COAST GUARD TACTICS BOOST DRUG SEIZURES

Over the past year, the U.S. Coast Guard has confiscated a record 56 tons of
cocaine as it struggled against the latest trick in the smuggling trade, an
armada of small, high-powered vessels that race across the Caribbean on a
daily basis, officials will announce today.

The new contraband carriers, called "Go-Fast" boats by the Coast Guard,
account for 85 percent of all the illicit maritime cocaine traffic--about
400 tons a year--into the United States, according to government
intelligence estimates. Long, thin and low to the water, the boats can
manage 40 to 50 knots, twice the top speed of a typical Coast Guard cutter.

In recent months, the Coast Guard has sent helicopters with sharpshooters to
fire high-caliber bullets at the engines of fleeing vessels. The result,
officials said, has been four seizures totaling 6,640 pounds of cocaine and
marijuana.

Those new operations, along with several large seizures earlier in the year
that stemmed from an intelligence breakthrough, pushed the Coast Guard's
total cocaine haul for fiscal 1999 to nearly 112,000 pounds, compared with
about 83,000 pounds the year before, officials said.

"We made significant investments in intelligence assets that improved our
ability to detect where smugglers are departing from, the way points they
use and their destinations," said Adm. James M. Loy, commandant of the Coast
Guard. The money for those assets--primarily upgraded radar and
infrared-sensing equipment--came from $270 million in supplemental funds
appropriated for Coast Guard drug interdiction efforts last year.

In addition, the seizure in January of the Cannes, a cargo ship carrying
more than 5 tons of cocaine between Trinidad and Houston, provided
information about a major smuggling network and led to the seizure of three
other ships carrying more than 10 tons of cocaine, officials said.

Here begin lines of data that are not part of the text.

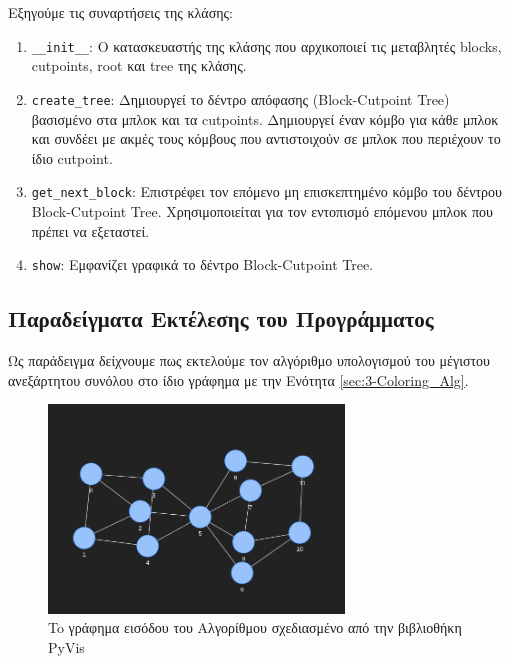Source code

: Εξηγούμε τις συναρτήσεις της κλάσης:

\begin{enumerate}
	\item \texttt{\_\_init\_\_}: Ο κατασκευαστής της κλάσης που αρχικοποιεί τις μεταβλητές blocks, cutpoints, root και tree της κλάσης.
	
	\item \texttt{create\_tree}: Δημιουργεί το δέντρο απόφασης (Block-Cutpoint Tree) βασισμένο στα μπλοκ και τα cutpoints. Δημιουργεί έναν κόμβο για κάθε μπλοκ και συνδέει με ακμές τους κόμβους που αντιστοιχούν σε μπλοκ που περιέχουν το ίδιο cutpoint.
	
	\item \texttt{get\_next\_block}: Επιστρέφει τον επόμενο μη επισκεπτημένο κόμβο του δέντρου Block-Cutpoint Tree. Χρησιμοποιείται για τον εντοπισμό επόμενου μπλοκ που πρέπει να εξεταστεί.
	
	\item \texttt{show}: Εμφανίζει γραφικά το δέντρο Block-Cutpoint Tree.
\end{enumerate}


\subsection{Παραδείγματα Εκτέλεσης του Προγράμματος}

Ως παράδειγμα δείχνουμε πως εκτελούμε τον αλγόριθμο υπολογισμού του μέγιστου ανεξάρτητου συνόλου στο ίδιο γράφημα με την Ενότητα \ref{sec:3-Coloring_Alg}. 



\begin{figure}[H]
	\centering
	\includegraphics[width=0.7\textwidth]{pictures/coloring-1.png} 
	\caption{To γράφημα εισόδου του Αλγορίθμου σχεδιασμένο από την βιβλιοθήκη PyVis}
	\label{fig:at-free-graph-pyvis-3-colouring}
\end{figure}

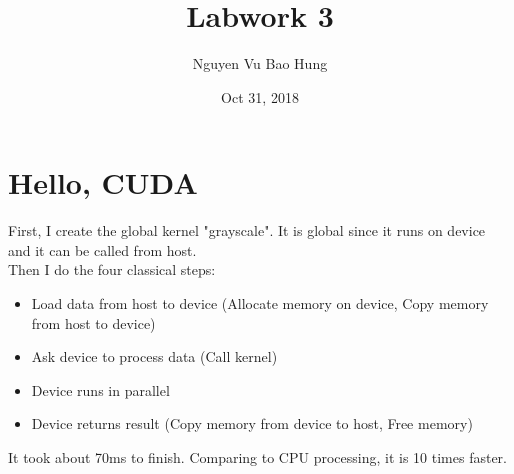\documentclass{article}
\title{Labwork 3}
\author{Nguyen Vu Bao Hung}
\date{Oct 31, 2018}
\begin{document}
\maketitle

\section{Hello, CUDA}
First, I create the global kernel "grayscale". It is global since it runs on device and it can be called from host.\\
Then I do the four classical steps:
\begin{itemize}
  \item Load data from host to device (Allocate memory on device, Copy memory from host to device)
  \item Ask device to process data (Call kernel)
  \item Device runs in parallel
  \item Device returns result (Copy memory from device to host, Free memory)
\end{itemize}
It took about 70ms to finish. Comparing to CPU processing, it is 10 times faster.
\end{document}
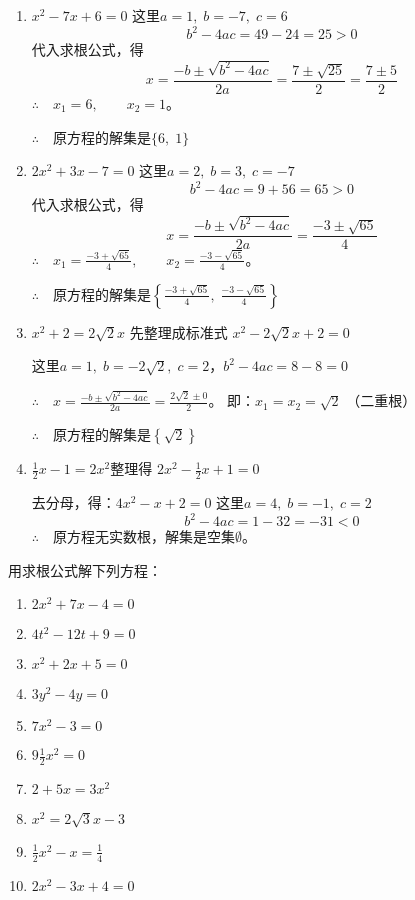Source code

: \begin{solution}
\begin{enumerate}
    \item  $x^2-7x+6=0$ 这里$a=1,\; b=-7,\; c=6$
\[b^2-4ac=49-24=25>0\]
代入求根公式，得
\[x=\frac{-b\pm\sqrt{b^2-4ac}}{2a}=\frac{7\pm\sqrt{25}}{2}=\frac{7\pm 5}{2} \]
$\therefore\quad x_1=6,\qquad x_2=1$。

$\therefore\quad $原方程的解集是$\{6,\; 1\}$

\item $2x^2+3x-7=0$ 这里$a=2,\; b=3,\; c=-7$
\[b^2-4ac=9+56=65>0\]
代入求根公式，得
\[x=\frac{-b\pm\sqrt{b^2-4ac}}{2a}=\frac{-3\pm\sqrt{65}}{4} \]
$\therefore\quad x_1=\frac{-3+\sqrt{65}}{4},\qquad x_2=\frac{-3-\sqrt{65}}{4}$。

$\therefore\quad $原方程的解集是$\left\{\frac{-3+\sqrt{65}}{4},\; \frac{-3-\sqrt{65}}{4}\right\}$

\item $x^2+2=2\sqrt{2}x$ 先整理成标准式 $x^2-2\sqrt{2}x+2=0$

这里$a=1,\; b=-2\sqrt{2},\; c=2$，$b^2-4ac=8-8=0$

$\therefore\quad x=\frac{-b\pm\sqrt{b^2-4ac}}{2a}=\frac{2\sqrt{2}\pm 0}{2}$。
即：$x_1=x_2=\sqrt{2}$ （二重根）

$\therefore\quad $原方程的解集是$\left\{\sqrt{2}\right\}$

\item $\frac{1}{2}x-1=2x^2$整理得  $2x^2-\frac{1}{2}x+1=0$

去分母，得：$4x^2-x+2=0$ 这里$a=4,\; b=-1,\; c=2$
\[b^2-4ac=1-32=-31<0\]
$\therefore\quad $原方程无实数根，解集是空集$\emptyset$。
\end{enumerate}    
\end{solution}

\begin{ex}
    用求根公式解下列方程：
    \begin{multicols}{2}
 \begin{enumerate}
    \item $2 x^{2}+7 x-4=0$
\item $4 t^{2}-12 t+9=0$
\item $x^{2}+2 x+5=0$
\item  $3 y^{2}-4 y=0$
\item  $7 x^{2}-3=0$
\item $9 \frac{1}{2} x^{2}=0$
\item  $2+5 x=3 x^{2}$
\item  $x^{2}=2 \sqrt{3} x-3$
\item  $\frac{1}{2} x^{2}-x=\frac{1}{4}$
\item $2 x^{2}-3 x+4=0$
\end{enumerate}       
    \end{multicols}

\end{ex}



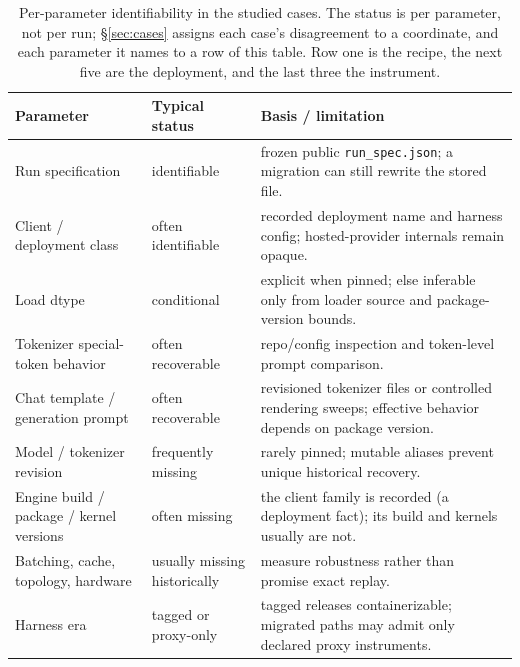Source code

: \begin{table}[t]
\caption{Per-parameter identifiability in the studied cases. The status is per
parameter, not per run; \S\ref{sec:cases} assigns each case's disagreement to a
coordinate, and each parameter it names to a row of this table. Row one is the
recipe, the next five are the deployment, and the last three the instrument.}
\label{tab:identifiability}
\begin{center}
\small
\begin{tabularx}{\linewidth}{@{}%
  >{\raggedright\arraybackslash\hsize=0.80\hsize}X
  >{\raggedright\arraybackslash\hsize=0.55\hsize}X
  >{\raggedright\arraybackslash\hsize=1.65\hsize}X@{}}
\toprule
\textbf{Parameter} & \textbf{Typical status} & \textbf{Basis / limitation} \\
\midrule
Run specification & identifiable & frozen public \texttt{run\_spec.json};
a migration can still rewrite the stored file. \\
Client / deployment class & often identifiable & recorded deployment name and
harness config; hosted-provider internals remain opaque. \\
Load dtype & conditional & explicit when pinned; else inferable only from loader
source and package-version bounds. \\
Tokenizer special-token behavior & often recoverable & repo/config inspection and
token-level prompt comparison. \\
Chat template / generation prompt & often recoverable & revisioned tokenizer files
or controlled rendering sweeps; effective behavior depends on package version. \\
Model / tokenizer revision & frequently missing & rarely pinned; mutable aliases
prevent unique historical recovery. \\
Engine build / package / kernel versions & often missing & the client family is
recorded (a deployment fact); its build and kernels usually are not. \\
Batching, cache, topology, hardware & usually missing historically & measure
robustness rather than promise exact replay. \\
Harness era & tagged or proxy-only & tagged releases containerizable; migrated
paths may admit only declared proxy instruments. \\
\bottomrule
\end{tabularx}
\end{center}
\end{table}
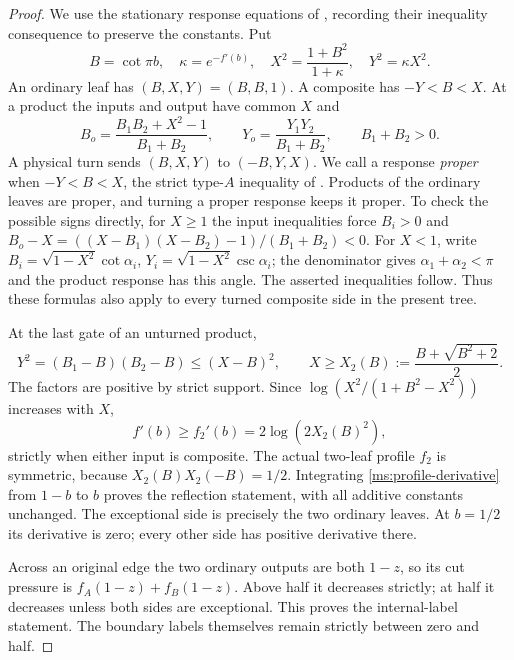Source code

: \begin{proof}
We use the stationary response equations of
\cite[Lemma 7.1 and Proposition 7.2]{Newton}, recording their
inequality consequence to preserve the constants. Put
\[
 B=\cot\pi b,\quad \kappa=e^{-f'(b)},\quad
 X^2=\frac{1+B^2}{1+\kappa},\quad Y^2=\kappa X^2.
\]
An ordinary leaf has $(B,X,Y)=(B,B,1)$. A composite has
$-Y<B<X$. At a product the inputs and output have common $X$ and
\begin{equation}\label{ms:response}
 B_o=\frac{B_1B_2+X^2-1}{B_1+B_2},\qquad
 Y_o=\frac{Y_1Y_2}{B_1+B_2},\qquad B_1+B_2>0.
\end{equation}
A physical turn sends $(B,X,Y)$ to $(-B,Y,X)$. We call a response
\emph{proper} when $-Y<B<X$, the strict type-$A$ inequality of
\cite[Proposition~7.2]{Newton}. Products of the ordinary leaves
are proper, and turning a proper response keeps it proper.
To check the possible signs directly, for $X\ge1$
the input inequalities force $B_i>0$ and
$B_o-X=((X-B_1)(X-B_2)-1)/(B_1+B_2)<0$.
For $X<1$, write $B_i=\sqrt{1-X^2}\cot\alpha_i$,
$Y_i=\sqrt{1-X^2}\csc\alpha_i$; the denominator gives
$\alpha_1+\alpha_2<\pi$ and the product response has this angle.
The asserted inequalities follow. Thus these formulas also apply
to every turned composite side in the present tree.

At the last gate of an unturned product,
\[
 Y^2=(B_1-B)(B_2-B)\le(X-B)^2,
 \qquad X\ge X_2(B):=\frac{B+\sqrt{B^2+2}}2.
\]
The factors are positive by strict support. Since
$\log(X^2/(1+B^2-X^2))$ increases with $X$,
\begin{equation}\label{ms:profile-derivative}
 f'(b)\ge f_2'(b)=2\log(2X_2(B)^2),
\end{equation}
strictly when either input is composite. The actual two-leaf
profile $f_2$ is symmetric, because $X_2(B)X_2(-B)=1/2$.
Integrating \eqref{ms:profile-derivative} from $1-b$ to $b$
proves the reflection statement, with all additive constants
unchanged. The exceptional side is precisely the two ordinary
leaves. At $b=1/2$ its derivative is zero; every other side has
positive derivative there.

Across an original edge the two ordinary outputs are both $1-z$,
so its cut pressure is $f_A(1-z)+f_B(1-z)$. Above half it
decreases strictly; at half it decreases unless both sides are
exceptional. This proves the internal-label statement. The
boundary labels themselves remain strictly between zero and half.


\end{proof}
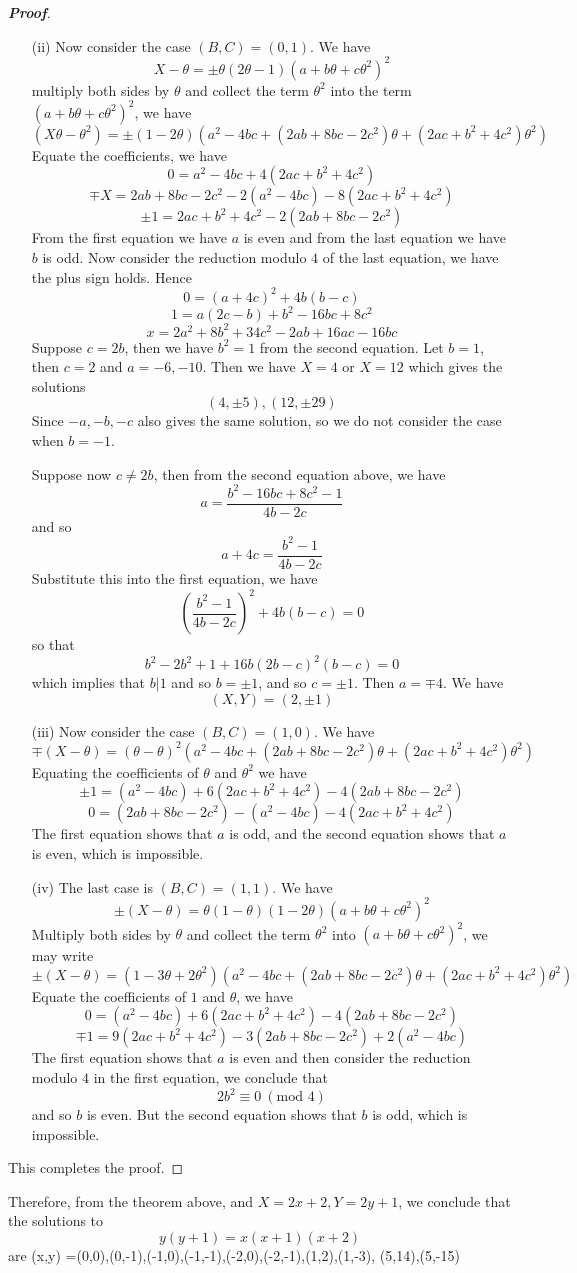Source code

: \begin{proof}[\bf Proof]
\begin{enumerate}
\item[(ii)] Now consider the case $(B,C)=(0,1)$. We have
$$X-\theta=\pm \theta(2\theta-1)(a+b\theta+c\theta^2)^2$$
multiply both sides by $\theta$ and collect the term $\theta^2$ into the term $(a+b\theta+c\theta^2)^2$, we
have
$$(X\theta-\theta^2)=\pm (1-2\theta)(a^2-4bc+(2ab+8bc-2c^2)\theta+(2ac+b^2+4c^2)\theta^2)$$
Equate the coefficients, we have
$$0=a^2-4bc+4(2ac+b^2+4c^2)$$
$$\mp X=2ab+8bc-2c^2-2(a^2-4bc)-8(2ac+b^2+4c^2)$$
$$\pm 1=2ac+b^2+4c^2-2(2ab+8bc-2c^2)$$
From the first equation we have $a$ is even and from the last equation we have $b$ is odd. Now consider
the reduction modulo $4$ of the last equation, we have the plus sign holds.
Hence
$$0=(a+4c)^2+4b(b-c)$$
$$1=a(2c-b)+b^2-16bc+8c^2$$
$$x=2a^2+8b^2+34c^2-2ab+16ac-16bc$$
Suppose $c=2b$, then we have $b^2=1$ from the second equation. Let $b=1$, then $c=2$ and $a=-6,-10$.
Then we have $X=4$ or $X=12$ which gives the solutions
$$(4,\pm 5),(12,\pm 29)$$
Since $-a,-b,-c$ also gives the same solution, so we do not consider the case when $b=-1$.

Suppose now $c \neq 2b$, then from the second equation above, we have
$$a=\frac{b^2-16bc+8c^2-1}{4b-2c}$$
and so
$$a+4c=\frac{b^2-1}{4b-2c}$$
Substitute this into the first equation, we have
$$\left(\frac{b^2-1}{4b-2c}\right)^2+4b(b-c)=0$$
so that
$$b^2-2b^2+1+16b(2b-c)^2(b-c)=0$$
which implies that $b|1$ and so $b=\pm 1$, and so $c=\pm 1$. Then $a=\mp 4$. We have
$$(X,Y)=(2,\pm 1)$$
\item[(iii)] Now consider the case $(B,C)=(1,0)$. We have
$$\mp(X-\theta)=(\theta-\theta)^2(a^2-4bc+(2ab+8bc-2c^2)\theta+(2ac+b^2+4c^2)\theta^2)$$
Equating the coefficients of $\theta$ and $\theta^2$ we have
$$\pm 1=(a^2-4bc)+6(2ac+b^2+4c^2)-4(2ab+8bc-2c^2)$$
$$0=(2ab+8bc-2c^2)-(a^2-4bc)-4(2ac+b^2+4c^2)$$
The first equation shows that $a$ is odd, and the second equation shows that $a$ is even, which is impossible.\\
\item[(iv)] The last case is $(B,C)=(1,1)$. We have
$$\pm(X-\theta)=\theta(1-\theta)(1-2\theta)(a+b\theta+c\theta^2)^2$$
Multiply both sides by $\theta$ and collect the term $\theta^2$ into $(a+b\theta+c\theta^2)^2$, we may write
$$\pm(X-\theta)=(1-3\theta+2\theta^2)(a^2-4bc+(2ab+8bc-2c^2)\theta+(2ac+b^2+4c^2)\theta^2)$$
Equate the coefficients of $1$ and $\theta$, we have
$$0=(a^2-4bc)+6(2ac+b^2+4c^2)-4(2ab+8bc-2c^2)$$
$$\mp1=9(2ac+b^2+4c^2)-3(2ab+8bc-2c^2)+2(a^2-4bc)$$
The first equation shows that $a$ is even and then consider the reduction modulo $4$ in the first equation,
we conclude that
$$2b^2 \equiv 0~(\text{mod } 4)$$
and so $b$ is even. But the second equation shows that $b$ is odd, which is impossible.
\end{enumerate}
This completes the proof.
\end{proof}
Therefore, from the theorem above, and $X=2x+2,Y=2y+1$, we conclude that the solutions to
$$y(y+1)=x(x+1)(x+2)$$ are
\be
(x,y) =(0,0),(0,-1),(-1,0),(-1,-1),(-2,0),(-2,-1),(1,2),(1,-3), (5,14),(5,-15)
\ee

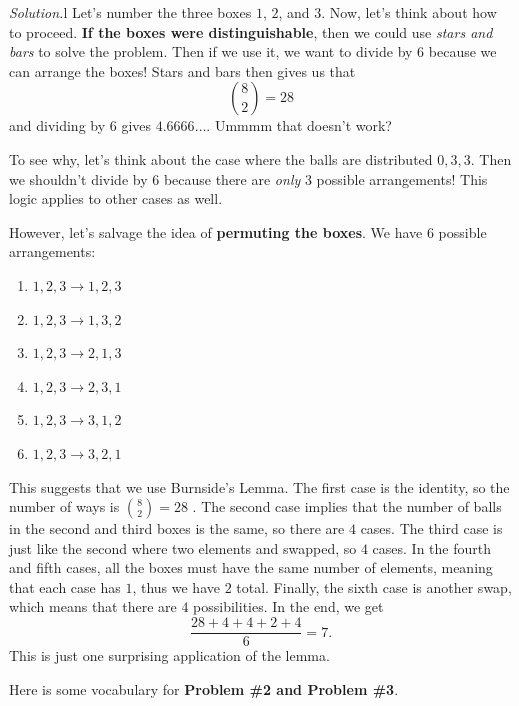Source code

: \documentclass[11pt]{scrartcl}
\begin{document}
\color{orange} \textit{Solution.}\color{black}\color{white}l\color{black} Let's number the three boxes $1$, $2$, and $3$. Now, let's think about how to proceed. \color{blue} \textbf{If the boxes were distinguishable}\color{black}, then we could use \textit{stars and bars} to solve the problem. Then if we use it, we want to divide by $6$ because we can arrange the boxes! Stars and bars then gives us that \[\binom{8}{2} = 28\] and dividing by $6$ gives $4.6666\dots$. Ummmm that doesn't work?
\vspace{0.1cm}

To see why, let's think about the case where the balls are distributed $0,3,3$. Then we shouldn't divide by $6$ because there are \textit{only} $3$ possible arrangements! This logic applies to other cases as well.
\vspace{0.1cm}

However, let's salvage the idea of \color{blue} \textbf{permuting the boxes}\color{black}. We have $6$ possible arrangements:
\begin{enumerate}
    \item $1,2,3 \rightarrow 1,2,3$
    \item $1,2,3 \rightarrow 1,3,2$
    \item $1,2,3 \rightarrow 2,1,3$
    \item $1,2,3 \rightarrow 2,3,1$
    \item $1,2,3 \rightarrow 3,1,2$
    \item $1,2,3 \rightarrow 3,2,1$
\end{enumerate}

This suggests that we use Burnside's Lemma. The first case is the identity, so the number of ways is \boldmath $\binom{8}{2}=28$ \unboldmath. The second case implies that the number of balls in the second and third boxes is the same, so there are \boldmath $4$ \unboldmath cases. The third case is just like the second where two elements and swapped, so \boldmath $4$ \unboldmath cases. In the fourth and fifth cases, all the boxes must have the same number of elements, meaning that each case has $1$, thus we have \boldmath $2$ \unboldmath total. Finally, the sixth case is another swap, which means that there are \boldmath $4$ \unboldmath possibilities. In the end, we get \[\dfrac{28+4+4+2+4}{6} = \boxed{7}.\] This is just one surprising application of the lemma.

\vspace{0.5cm}

Here is some vocabulary for \textbf{Problem \#2 and Problem \#3}.
\end{document}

Loy, who became commandant in May 1998, said the greatest challenge was in
the southern Caribbean, where traffickers used to move cocaine easily by
boat from Colombia to way stations in Mexico, Central America, Haiti and the
Dominican Republic. There, drugs were repackaged and shipped to the United
States.

"We were getting beaten badly in the transit zone a year ago because the
Go-Fasts were simply outrunning us," Loy said. They can travel from Colombia
to Haiti, for example, in just 20 hours.